→ **Extracted records**:
◆ ◆ ◆ ◆ ◆
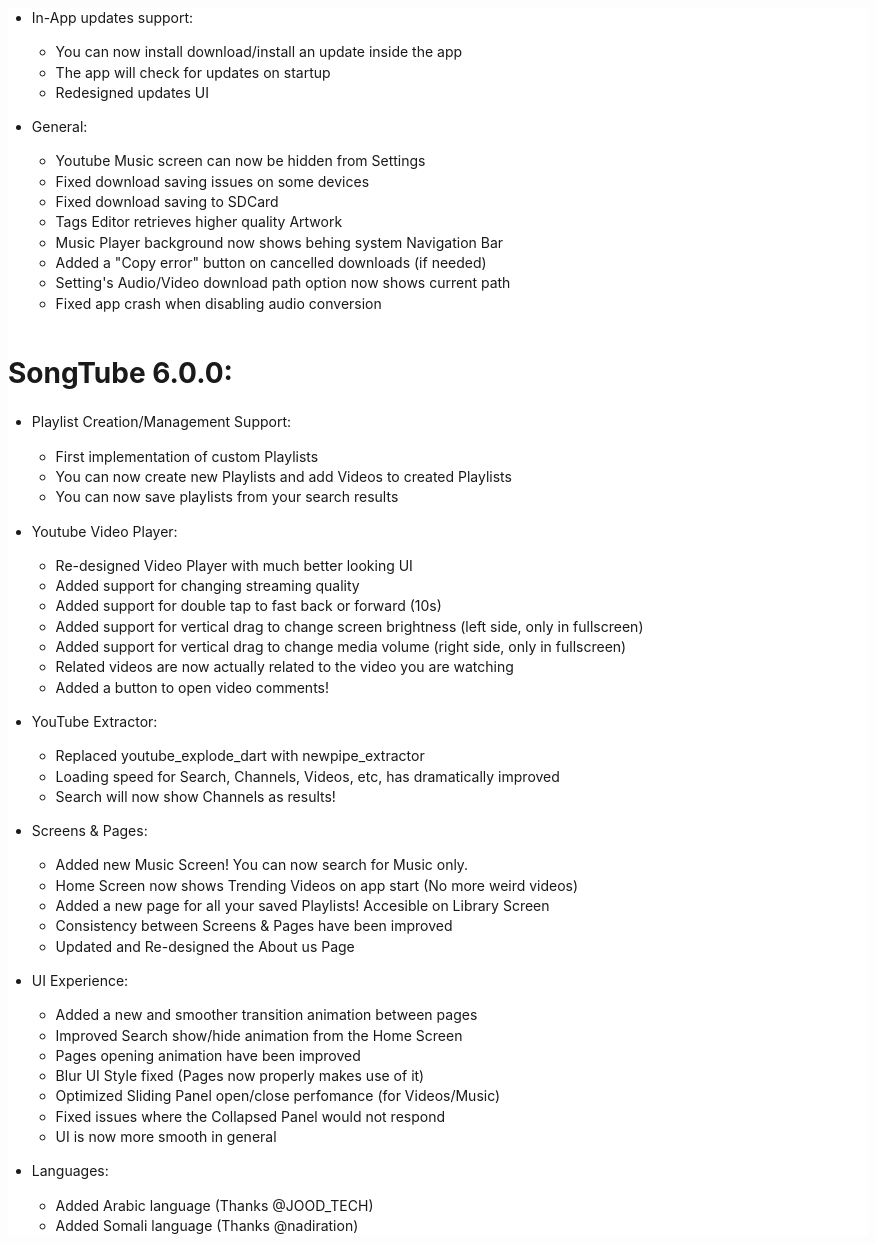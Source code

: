 - In-App updates support:
    * You can now install download/install an update inside the app
    * The app will check for updates on startup
    * Redesigned updates UI

- General:
    * Youtube Music screen can now be hidden from Settings
    * Fixed download saving issues on some devices
    * Fixed download saving to SDCard
    * Tags Editor retrieves higher quality Artwork
    * Music Player background now shows behing system Navigation Bar
    * Added a "Copy error" button on cancelled downloads (if needed)
    * Setting's Audio/Video download path option now shows current path
    * Fixed app crash when disabling audio conversion

# SongTube 6.0.0:

- Playlist Creation/Management Support:
    * First implementation of custom Playlists
    * You can now create new Playlists and add Videos to created Playlists
    * You can now save playlists from your search results

- Youtube Video Player:
    * Re-designed Video Player with much better looking UI
    * Added support for changing streaming quality
    * Added support for double tap to fast back or forward (10s)
    * Added support for vertical drag to change screen brightness (left side, only in fullscreen)
    * Added support for vertical drag to change media volume (right side, only in fullscreen)
    * Related videos are now actually related to the video you are watching
    * Added a button to open video comments!

- YouTube Extractor:
    * Replaced youtube_explode_dart with newpipe_extractor
    * Loading speed for Search, Channels, Videos, etc, has dramatically improved
    * Search will now show Channels as results!
    
- Screens & Pages:
    * Added new Music Screen! You can now search for Music only.
    * Home Screen now shows Trending Videos on app start (No more weird videos)
    * Added a new page for all your saved Playlists! Accesible on Library Screen
    * Consistency between Screens & Pages have been improved
    * Updated and Re-designed the About us Page

- UI Experience:
    * Added a new and smoother transition animation between pages
    * Improved Search show/hide animation from the Home Screen
    * Pages opening animation have been improved
    * Blur UI Style fixed (Pages now properly makes use of it)
    * Optimized Sliding Panel open/close perfomance (for Videos/Music)
    * Fixed issues where the Collapsed Panel would not respond
    * UI is now more smooth in general

- Languages:
    * Added Arabic language (Thanks @JOOD_TECH)
    * Added Somali language (Thanks @nadiration)

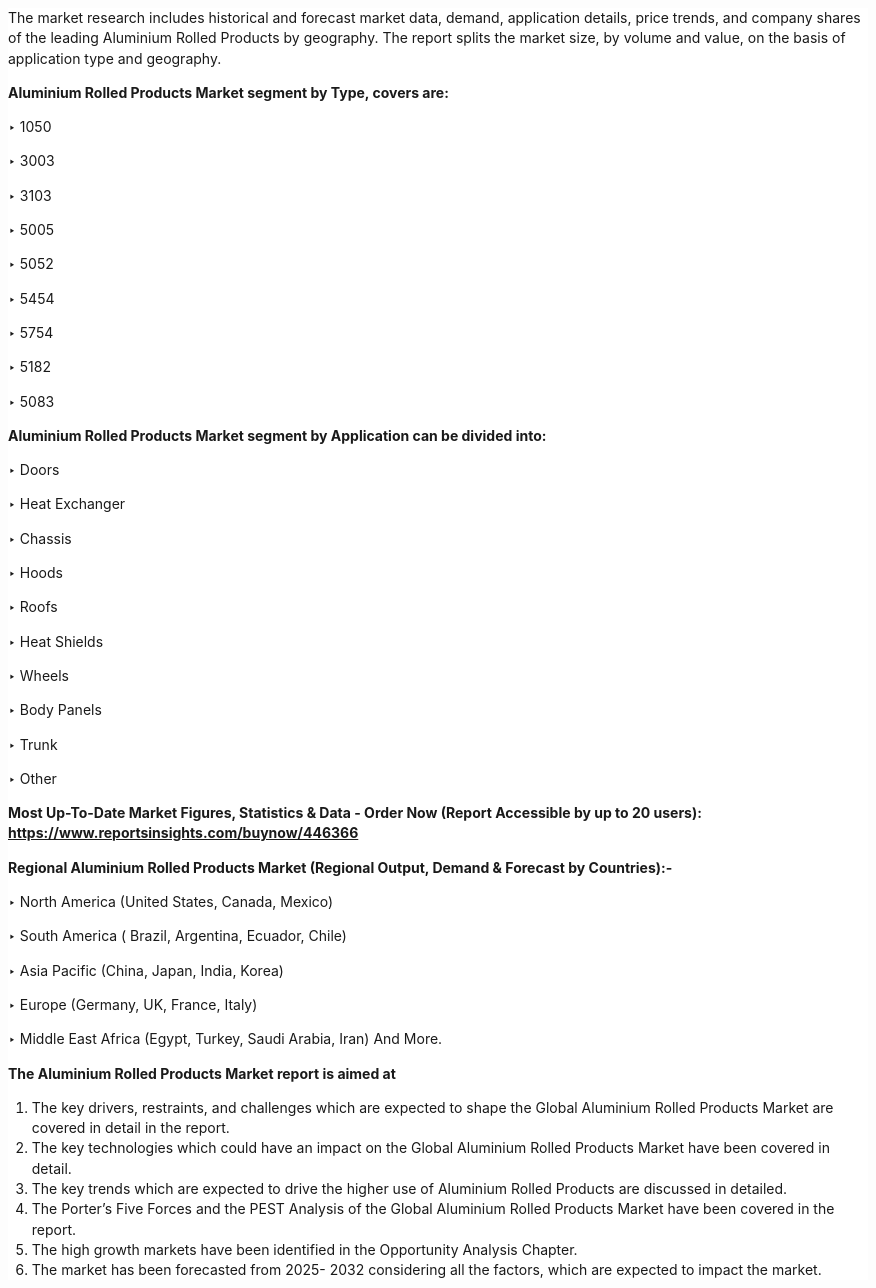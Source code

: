 The market research includes historical and forecast market data, demand, application details, price trends, and company shares of the leading Aluminium Rolled Products by geography. The report splits the market size, by volume and value, on the basis of application type and geography.

<strong>Aluminium Rolled Products Market segment by Type, covers are:</strong>

‣ 1050

‣ 3003

‣ 3103

‣ 5005

‣ 5052

‣ 5454

‣ 5754

‣ 5182

‣ 5083

<strong>Aluminium Rolled Products Market segment by Application can be divided into:</strong>

‣ Doors

‣ Heat Exchanger

‣ Chassis

‣ Hoods

‣ Roofs

‣ Heat Shields

‣ Wheels

‣ Body Panels

‣ Trunk

‣ Other

<strong>Most Up-To-Date Market Figures, Statistics & Data - Order Now (Report Accessible by up to 20 users): <a href=https://www.reportsinsights.com/buynow/446366>https://www.reportsinsights.com/buynow/446366</a></strong>

<strong>Regional Aluminium Rolled Products Market (Regional Output, Demand &amp; Forecast by Countries):-</strong>

‣ North America (United States, Canada, Mexico)

‣ South America ( Brazil, Argentina, Ecuador, Chile)

‣ Asia Pacific (China, Japan, India, Korea)

‣ Europe (Germany, UK, France, Italy)

‣ Middle East Africa (Egypt, Turkey, Saudi Arabia, Iran) And More.

<strong>The Aluminium Rolled Products Market report is aimed at</strong>
<ol>
  <li>The key drivers, restraints, and challenges which are expected to shape the Global Aluminium Rolled Products Market are covered in detail in the report.</li>
  <li>The key technologies which could have an impact on the Global Aluminium Rolled Products Market have been covered in detail.</li>
  <li>The key trends which are expected to drive the higher use of Aluminium Rolled Products are discussed in detailed.</li>
  <li>The Porter’s Five Forces and the PEST Analysis of the Global Aluminium Rolled Products Market have been covered in the report.</li>
  <li>The high growth markets have been identified in the Opportunity Analysis Chapter.</li>
  <li>The market has been forecasted from 2025- 2032 considering all the factors, which are expected to impact the market.</li>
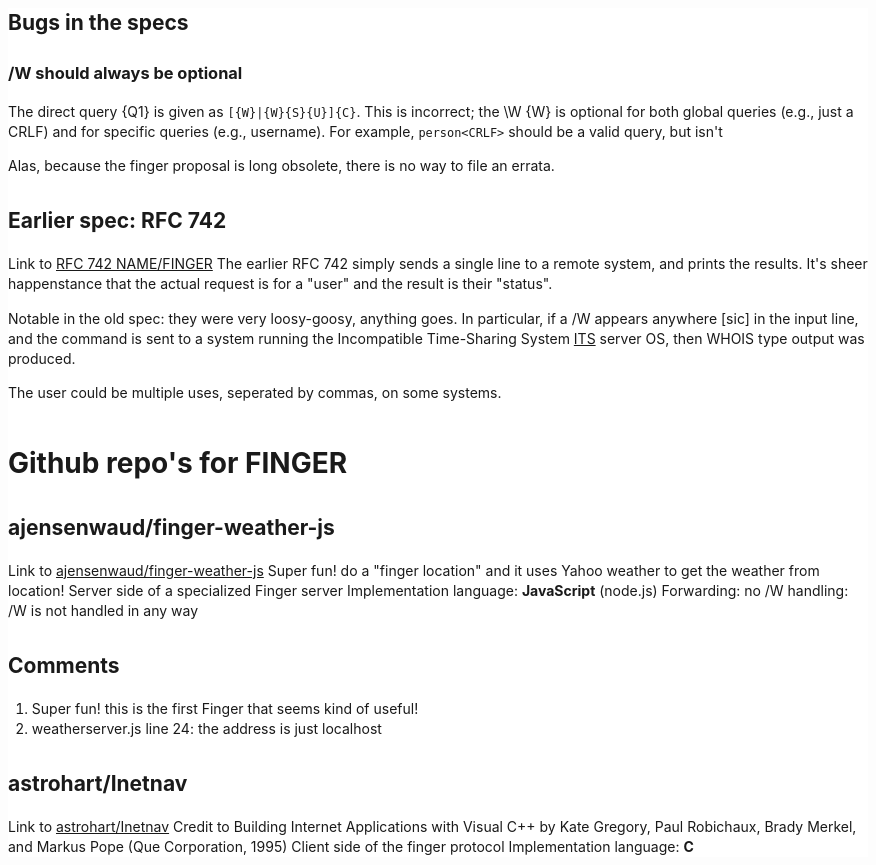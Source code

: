 
## Bugs in the specs

### /W should always be optional
The direct query {Q1} is given as ```[{W}|{W}{S}{U}]{C}```. This is incorrect; the \W  {W} is optional for both global queries (e.g., just a CRLF)
and for specific queries (e.g., username<CRLF>). For example, ```person<CRLF>``` should be a valid query, but isn't 

Alas, because the finger proposal is long obsolete, there is no way to file an errata.

## Earlier spec: RFC 742

Link to [RFC 742 NAME/FINGER](https://tools.ietf.org/rfc/rfc742.txt)
The earlier RFC 742 simply sends a single line to a remote system, and prints the results. It's sheer happenstance that the 
actual request is for a "user" and the result is their "status".

Notable in the old spec: they were very loosy-goosy, anything goes. In particular, if a /W appears anywhere [sic] in the input line, 
and the command is sent to a system running the Incompatible Time-Sharing System [ITS](https://en.wikipedia.org/wiki/Incompatible_Timesharing_System) server OS,
then WHOIS type output was produced.

The user could be multiple uses, seperated by commas, on some systems.

# Github repo's for FINGER

## ajensenwaud/finger-weather-js
Link to [ajensenwaud/finger-weather-js](https://github.com/ajensenwaud/finger-weather-js)
Super fun! do a "finger location" and it uses Yahoo weather to get the weather from location!
Server side of a specialized Finger server
Implementation language: **JavaScript** (node.js)
Forwarding: no
/W handling: /W is not handled in any way

## Comments
1. Super fun! this is the first Finger that seems kind of useful!
2. weatherserver.js line 24: the address is just localhost



## astrohart/Inetnav
Link to [astrohart/Inetnav](https://github.com/astrohart/Inetnav)
Credit to Building Internet Applications with Visual C++ by Kate Gregory, Paul Robichaux, Brady Merkel, and Markus Pope (Que Corporation, 1995)
Client side of the finger protocol
Implementation language: **C**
◆ ◆ ◆ ◆ ◆
Only the lines above starting at the one containing "Redesigned updates UI" and ending at the one containing "youtube_explode_dart with newpipe_extractor", both included, are to be returned, exactly as they read.

    * Redesigned updates UI

- General:
    * Youtube Music screen can now be hidden from Settings
    * Fixed download saving issues on some devices
    * Fixed download saving to SDCard
    * Tags Editor retrieves higher quality Artwork
    * Music Player background now shows behing system Navigation Bar
    * Added a "Copy error" button on cancelled downloads (if needed)
    * Setting's Audio/Video download path option now shows current path
    * Fixed app crash when disabling audio conversion

# SongTube 6.0.0:

- Playlist Creation/Management Support:
    * First implementation of custom Playlists
    * You can now create new Playlists and add Videos to created Playlists
    * You can now save playlists from your search results

- Youtube Video Player:
    * Re-designed Video Player with much better looking UI
    * Added support for changing streaming quality
    * Added support for double tap to fast back or forward (10s)
    * Added support for vertical drag to change screen brightness (left side, only in fullscreen)
    * Added support for vertical drag to change media volume (right side, only in fullscreen)
    * Related videos are now actually related to the video you are watching
    * Added a button to open video comments!

- YouTube Extractor:
    * Replaced youtube_explode_dart with newpipe_extractor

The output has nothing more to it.